社会基盤事業は、売上収益が前年比6.8%増の6497億円、調整後営業利益は81億円増の673億円。宇宙・防衛向けでの案件増加により増収となったほか、プロジェクトマネジメント強化による、不採算案件の抑制の成果があったという。
エンタープライズ事業は、売上収益が前年比6.9%増の6144億円、調整後営業利益は前年から159億円増の734億円。金融業、製造業、流通・サービス業向けのすべての領域で好調に推移したほか、オファリングメニューの充実やSI案件のリスク管理の強化などにより収益性が向上したという。同事業の営業利益率は11.9%になっている。
ネットワークサービス事業は、売上収益が前年比6.2%増の5434億円、調整後営業利益は前年から113億円減の241億円。国内外の通信事業者の投資抑制があったものの増収を達成。第3四半期に知財収益として100億円を計上したことも貢献した。調整後営業利益の減益要因として、資産クリーンアップで84億円減、戦略受注で55億円減、戦略的費用で45億円減、構造改革必要などで33億円減となった。

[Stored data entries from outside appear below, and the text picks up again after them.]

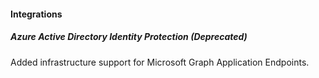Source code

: 
#### Integrations

##### Azure Active Directory Identity Protection  (Deprecated)

Added infrastructure support for Microsoft Graph Application Endpoints.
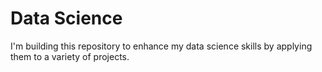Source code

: # Data Science
 I'm building this repository to enhance my data science skills by applying them to a variety of projects.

グローバルは、売上収益が前年比20.8%増の5863億円、調整後営業利益は166億円増の429億円。Netcrackerが手掛けるOSS(Operation Support System)やBSS(Business Support System)、海外で買収した企業が手掛けるソフトウェア関連事業および海洋事業といった重点領域が増収。ポートフォリオ変革の進展と、重点領域の収益性向上により増益となった。
その他事業は、売上収益が前年比18.2%増の4626億円、調整後営業利益は前年から14億円増の147億円となった。
通期の全社受注状況は、変動が大きい海洋事業を除くと、前年比12%増となっており、特にITサービスは、企業向けの旺盛な需要が牽引し、受注実績は9%増となった。
セグメント別の受注状況は、社会公共では都市インフラや中堅中小企業向けが好調を継続し、前年比10%増となったほか、社会基盤(JAE除く)は防衛向けが増加して8%増。エンタープライズ(NECファシリティーズ除く)は、旺盛なIT需要を背景に好調を継続して12%増。ネットワークサービスは、5G需要が拡大して10%増となり、知財収益を除いても8%増となる。グローバル(海洋事業を除く)は、Netcrackerによる大型案件が牽引して、15%増となっている。
「受注トレンドには陰りは感じられない状況が続いている。投資抑制をするといった議論もない。エンタープライズ領域がいち早く回復し、金融、流通サービスでの大型案件を受注しており、好調なトレンドが続いている。ハードウェアも供給不足は下期から回復しており、SIサービスの利益も向上。NECソリューションイノベータの稼働率も好調であり、上振れが続いている。ネガティブな要素は見えない」(NEC 代表取締役 Corporate EVP兼CFOの藤川修氏)とした。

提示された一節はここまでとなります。